Hacker Newsnew | past | comments | ask | show | jobs | submitlogin

* I see your point on not standardizing on one framework. Generally when that has happened for me, it turns into a new service and it has its own database/tables/migration management. It does get quite annoying, for sure.

* I've seen enough things go wrong that on my teams I do not allow DDL to be executed outside of a controlled process that comes from code. But yeah, if that were to happen, it would annoying to figure out what was done and then try to re-model.

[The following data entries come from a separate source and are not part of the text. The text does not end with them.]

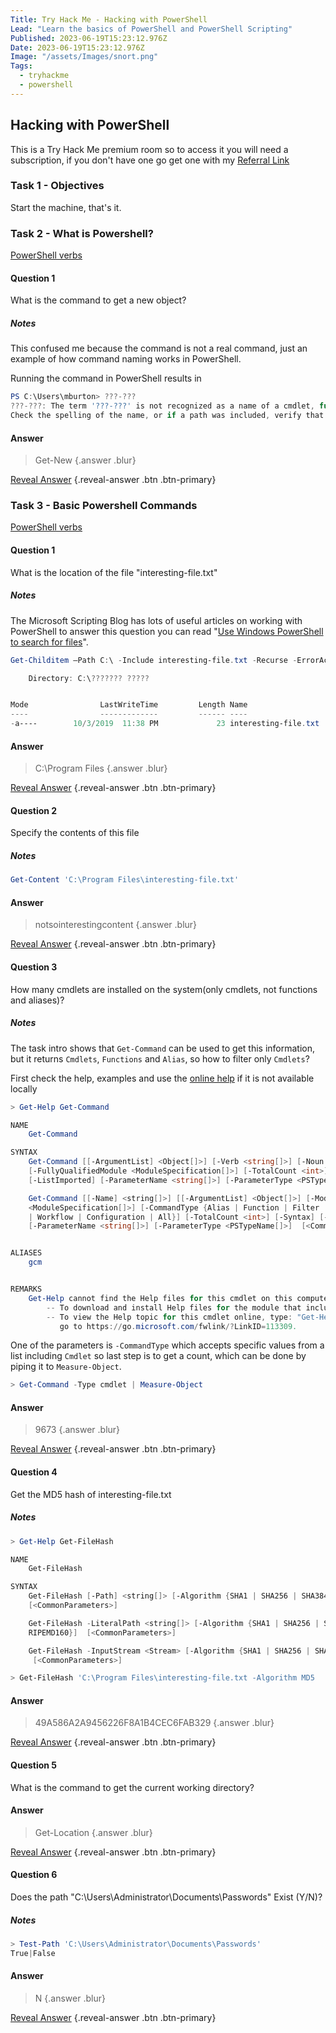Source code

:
 ```yaml
---
Title: Try Hack Me - Hacking with PowerShell
Lead: "Learn the basics of PowerShell and PowerShell Scripting"
Published: 2023-06-19T15:23:12.976Z
Date: 2023-06-19T15:23:12.976Z
Image: "/assets/Images/snort.png"
Tags:
  - tryhackme
  - powershell
---
```


## Hacking with PowerShell

This is a Try Hack Me premium room so to access it you will need a subscription, if you don't have one go get one with my [Referral Link](https://tryhackme.com/signup?referrer=638ca30a6675850049e4858e)

### Task 1 -  Objectives

Start the machine, that's it.

### Task 2 - What is Powershell?

[PowerShell verbs](https://docs.microsoft.com/en-us/powershell/scripting/developer/cmdlet/approved-verbs-for-windows-powershell-commands?view=powershell-7)


#### Question 1

What is the command to get a new object?

##### Notes

This confused me because the command is not a real command, just an example of how command naming works in PowerShell.

Running the command in PowerShell results in

``` powershell
PS C:\Users\mburton> ???-???
???-???: The term '???-???' is not recognized as a name of a cmdlet, function, script file, or executable program.
Check the spelling of the name, or if a path was included, verify that the path is correct and try again.
```

#### Answer
> Get-New {.answer .blur} 

[Reveal Answer](#) {.reveal-answer .btn .btn-primary}


### Task 3 - Basic Powershell Commands

[PowerShell verbs](https://docs.microsoft.com/en-us/powershell/scripting/developer/cmdlet/approved-verbs-for-windows-powershell-commands?view=powershell-7)


#### Question 1

What is the location of the file "interesting-file.txt"

##### Notes

The Microsoft Scripting Blog has lots of useful articles on working with PowerShell to answer this question you can read "[Use Windows PowerShell to search for files](https://devblogs.microsoft.com/scripting/use-windows-powershell-to-search-for-files/)".

``` powershell
Get-Childitem –Path C:\ -Include interesting-file.txt -Recurse -ErrorAction SilentlyContinue

    Directory: C:\??????? ?????


Mode                LastWriteTime         Length Name
----                -------------         ------ ----
-a----        10/3/2019  11:38 PM             23 interesting-file.txt
```

#### Answer
> C:\Program Files {.answer .blur} 

[Reveal Answer](#) {.reveal-answer .btn .btn-primary}

#### Question 2

Specify the contents of this file

##### Notes

``` powershell
Get-Content 'C:\Program Files\interesting-file.txt'
```

#### Answer
> notsointerestingcontent {.answer .blur}

[Reveal Answer](#) {.reveal-answer .btn .btn-primary}

#### Question 3

How many cmdlets are installed on the system(only cmdlets, not functions and aliases)?

##### Notes

The task intro shows that `Get-Command` can be used to get this information, but it returns `Cmdlets`, `Functions` and `Alias`, so how to filter only `Cmdlets`?

First check the help, examples and use the [online help](https://learn.microsoft.com/en-gb/powershell/module/microsoft.powershell.core/get-command?view=powershell-7.3&viewFallbackFrom=powershell-6) if it is not available locally 

``` powershell
> Get-Help Get-Command

NAME
    Get-Command

SYNTAX
    Get-Command [[-ArgumentList] <Object[]>] [-Verb <string[]>] [-Noun <string[]>] [-Module <string[]>]
    [-FullyQualifiedModule <ModuleSpecification[]>] [-TotalCount <int>] [-Syntax] [-ShowCommandInfo] [-All]
    [-ListImported] [-ParameterName <string[]>] [-ParameterType <PSTypeName[]>]  [<CommonParameters>]

    Get-Command [[-Name] <string[]>] [[-ArgumentList] <Object[]>] [-Module <string[]>] [-FullyQualifiedModule
    <ModuleSpecification[]>] [-CommandType {Alias | Function | Filter | Cmdlet | ExternalScript | Application | Script
    | Workflow | Configuration | All}] [-TotalCount <int>] [-Syntax] [-ShowCommandInfo] [-All] [-ListImported]
    [-ParameterName <string[]>] [-ParameterType <PSTypeName[]>]  [<CommonParameters>]


ALIASES
    gcm


REMARKS
    Get-Help cannot find the Help files for this cmdlet on this computer. It is displaying only partial help.
        -- To download and install Help files for the module that includes this cmdlet, use Update-Help.
        -- To view the Help topic for this cmdlet online, type: "Get-Help Get-Command -Online" or
           go to https://go.microsoft.com/fwlink/?LinkID=113309.
```

One of the parameters is `-CommandType` which accepts specific values from a list including `Cmdlet` so last step is to get a count, which can be done by piping it to `Measure-Object`.

``` powershell
> Get-Command -Type cmdlet | Measure-Object
```

#### Answer
> 9673 {.answer .blur}

[Reveal Answer](#) {.reveal-answer .btn .btn-primary}

#### Question 4

Get the MD5 hash of interesting-file.txt

##### Notes

``` powershell
> Get-Help Get-FileHash

NAME
    Get-FileHash

SYNTAX
    Get-FileHash [-Path] <string[]> [-Algorithm {SHA1 | SHA256 | SHA384 | SHA512 | MACTripleDES | MD5 | RIPEMD160}]
    [<CommonParameters>]

    Get-FileHash -LiteralPath <string[]> [-Algorithm {SHA1 | SHA256 | SHA384 | SHA512 | MACTripleDES | MD5 |
    RIPEMD160}]  [<CommonParameters>]

    Get-FileHash -InputStream <Stream> [-Algorithm {SHA1 | SHA256 | SHA384 | SHA512 | MACTripleDES | MD5 | RIPEMD160}]
     [<CommonParameters>]
```

``` powershell
> Get-FileHash 'C:\Program Files\interesting-file.txt -Algorithm MD5 
```

#### Answer
> 49A586A2A9456226F8A1B4CEC6FAB329 {.answer .blur}

[Reveal Answer](#) {.reveal-answer .btn .btn-primary}

#### Question 5

What is the command to get the current working directory?

#### Answer
> Get-Location {.answer .blur}

[Reveal Answer](#) {.reveal-answer .btn .btn-primary}

#### Question 6

Does the path "C:\Users\Administrator\Documents\Passwords" Exist (Y/N)?

##### Notes

``` powershell
> Test-Path 'C:\Users\Administrator\Documents\Passwords'
True|False
```

#### Answer
> N {.answer .blur}

[Reveal Answer](#) {.reveal-answer .btn .btn-primary}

* With Django you can specify exact SQL to run. So you can break up operations into multiple smaller steps... canonical example is building a new column based on an old column. You first add the column with NULL. Then you populate in batches of ~10k records. Then you add on the constraints/indexes.

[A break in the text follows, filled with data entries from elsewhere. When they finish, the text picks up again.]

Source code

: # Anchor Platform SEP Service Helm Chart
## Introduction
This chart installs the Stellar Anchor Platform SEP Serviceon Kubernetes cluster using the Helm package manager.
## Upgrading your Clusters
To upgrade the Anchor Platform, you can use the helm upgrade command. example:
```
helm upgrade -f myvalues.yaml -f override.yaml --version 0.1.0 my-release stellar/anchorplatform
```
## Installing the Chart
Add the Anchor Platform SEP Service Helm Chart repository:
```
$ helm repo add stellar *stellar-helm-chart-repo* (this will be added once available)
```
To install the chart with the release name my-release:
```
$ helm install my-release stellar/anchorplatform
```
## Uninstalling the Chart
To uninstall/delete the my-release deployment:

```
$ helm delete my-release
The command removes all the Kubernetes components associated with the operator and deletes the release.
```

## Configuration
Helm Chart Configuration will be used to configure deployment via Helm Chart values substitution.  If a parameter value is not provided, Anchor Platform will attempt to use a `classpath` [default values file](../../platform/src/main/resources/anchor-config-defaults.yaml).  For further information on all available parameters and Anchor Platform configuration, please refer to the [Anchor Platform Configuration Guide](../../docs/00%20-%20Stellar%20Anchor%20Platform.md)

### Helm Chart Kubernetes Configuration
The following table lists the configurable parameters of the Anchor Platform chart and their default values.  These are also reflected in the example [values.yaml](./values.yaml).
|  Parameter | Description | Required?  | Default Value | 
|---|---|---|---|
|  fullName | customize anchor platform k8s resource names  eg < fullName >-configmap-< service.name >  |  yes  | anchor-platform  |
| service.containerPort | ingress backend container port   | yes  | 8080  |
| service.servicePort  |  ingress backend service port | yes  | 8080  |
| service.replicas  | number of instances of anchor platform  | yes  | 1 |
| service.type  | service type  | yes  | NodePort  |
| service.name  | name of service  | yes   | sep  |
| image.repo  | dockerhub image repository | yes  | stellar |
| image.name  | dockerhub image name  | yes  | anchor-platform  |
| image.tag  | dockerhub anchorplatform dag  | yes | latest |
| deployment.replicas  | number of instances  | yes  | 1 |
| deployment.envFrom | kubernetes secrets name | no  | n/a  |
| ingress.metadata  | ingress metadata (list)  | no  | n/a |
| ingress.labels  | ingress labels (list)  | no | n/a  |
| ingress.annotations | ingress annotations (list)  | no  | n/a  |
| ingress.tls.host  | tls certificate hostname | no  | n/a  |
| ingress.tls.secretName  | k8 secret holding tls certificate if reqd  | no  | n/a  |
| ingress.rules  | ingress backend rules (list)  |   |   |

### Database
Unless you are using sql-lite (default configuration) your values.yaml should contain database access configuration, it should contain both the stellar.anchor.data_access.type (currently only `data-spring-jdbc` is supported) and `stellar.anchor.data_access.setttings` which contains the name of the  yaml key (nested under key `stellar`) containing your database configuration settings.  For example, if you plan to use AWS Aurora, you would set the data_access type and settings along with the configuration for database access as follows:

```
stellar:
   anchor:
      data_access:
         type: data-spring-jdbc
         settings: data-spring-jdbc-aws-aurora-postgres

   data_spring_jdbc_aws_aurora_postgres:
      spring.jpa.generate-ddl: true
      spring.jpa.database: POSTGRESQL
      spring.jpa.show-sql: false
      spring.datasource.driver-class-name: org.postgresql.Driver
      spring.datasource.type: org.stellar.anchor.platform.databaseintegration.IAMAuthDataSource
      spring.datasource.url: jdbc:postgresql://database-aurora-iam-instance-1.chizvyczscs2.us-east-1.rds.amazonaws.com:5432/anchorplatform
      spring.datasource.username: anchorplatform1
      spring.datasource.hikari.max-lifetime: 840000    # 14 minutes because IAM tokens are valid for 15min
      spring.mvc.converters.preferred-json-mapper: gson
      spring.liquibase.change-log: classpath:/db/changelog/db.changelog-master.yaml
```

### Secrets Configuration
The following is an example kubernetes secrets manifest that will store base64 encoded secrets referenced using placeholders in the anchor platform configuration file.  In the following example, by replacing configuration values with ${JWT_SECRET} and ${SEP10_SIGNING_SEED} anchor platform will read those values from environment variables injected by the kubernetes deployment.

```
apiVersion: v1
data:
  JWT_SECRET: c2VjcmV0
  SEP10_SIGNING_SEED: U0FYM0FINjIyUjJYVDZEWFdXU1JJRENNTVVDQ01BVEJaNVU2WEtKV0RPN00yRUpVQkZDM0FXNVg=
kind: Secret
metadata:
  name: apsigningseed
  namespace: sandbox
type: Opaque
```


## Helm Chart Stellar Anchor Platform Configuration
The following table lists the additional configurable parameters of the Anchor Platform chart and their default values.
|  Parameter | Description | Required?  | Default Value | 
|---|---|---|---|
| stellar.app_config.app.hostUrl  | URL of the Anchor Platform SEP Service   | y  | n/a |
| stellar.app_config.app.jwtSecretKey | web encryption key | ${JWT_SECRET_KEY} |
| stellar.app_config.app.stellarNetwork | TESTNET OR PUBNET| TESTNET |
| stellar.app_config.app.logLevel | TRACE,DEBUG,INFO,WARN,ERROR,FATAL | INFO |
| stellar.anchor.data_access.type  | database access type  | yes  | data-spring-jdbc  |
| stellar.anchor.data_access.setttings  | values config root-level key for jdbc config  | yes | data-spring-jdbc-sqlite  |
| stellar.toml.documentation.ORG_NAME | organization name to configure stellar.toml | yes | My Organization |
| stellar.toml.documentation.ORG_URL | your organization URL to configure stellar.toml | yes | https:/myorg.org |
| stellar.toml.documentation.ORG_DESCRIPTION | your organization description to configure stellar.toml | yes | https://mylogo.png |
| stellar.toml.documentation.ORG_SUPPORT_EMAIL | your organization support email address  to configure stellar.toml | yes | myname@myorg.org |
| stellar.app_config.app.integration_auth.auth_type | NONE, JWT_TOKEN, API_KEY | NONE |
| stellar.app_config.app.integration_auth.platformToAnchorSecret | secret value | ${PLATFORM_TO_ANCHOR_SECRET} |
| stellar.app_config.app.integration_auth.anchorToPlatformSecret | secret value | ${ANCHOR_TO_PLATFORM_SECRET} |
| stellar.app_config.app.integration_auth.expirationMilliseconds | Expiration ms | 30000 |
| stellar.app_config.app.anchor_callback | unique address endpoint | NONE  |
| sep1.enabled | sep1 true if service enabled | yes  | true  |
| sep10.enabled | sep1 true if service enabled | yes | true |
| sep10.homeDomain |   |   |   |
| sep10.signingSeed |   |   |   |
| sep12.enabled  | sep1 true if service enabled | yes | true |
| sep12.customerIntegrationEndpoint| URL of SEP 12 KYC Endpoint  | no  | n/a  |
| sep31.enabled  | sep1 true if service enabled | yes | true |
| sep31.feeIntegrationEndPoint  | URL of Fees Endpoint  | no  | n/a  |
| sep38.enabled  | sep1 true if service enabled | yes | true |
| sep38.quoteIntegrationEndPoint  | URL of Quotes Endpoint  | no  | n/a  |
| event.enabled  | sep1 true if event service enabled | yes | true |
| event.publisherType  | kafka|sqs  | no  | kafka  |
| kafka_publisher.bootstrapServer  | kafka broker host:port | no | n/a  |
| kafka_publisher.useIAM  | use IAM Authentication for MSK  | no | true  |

* I haven't used Django with sharding. It appears there are some posts about it, but it all appears to be community generated content and not part of the official docs.

All-in-all, I could see that at a large scale with very mature engineering organizations with lots of activity and complex operations that something like Django could fall short and a home-grown system like this may be beneficial, assuming it were reliable enough.



Sharding is usually handled by patching the QuerySet / ObjectManager, how Citus handles it is a good example: http://docs.citusdata.com/en/v8.1/develop/migration_mt_djang...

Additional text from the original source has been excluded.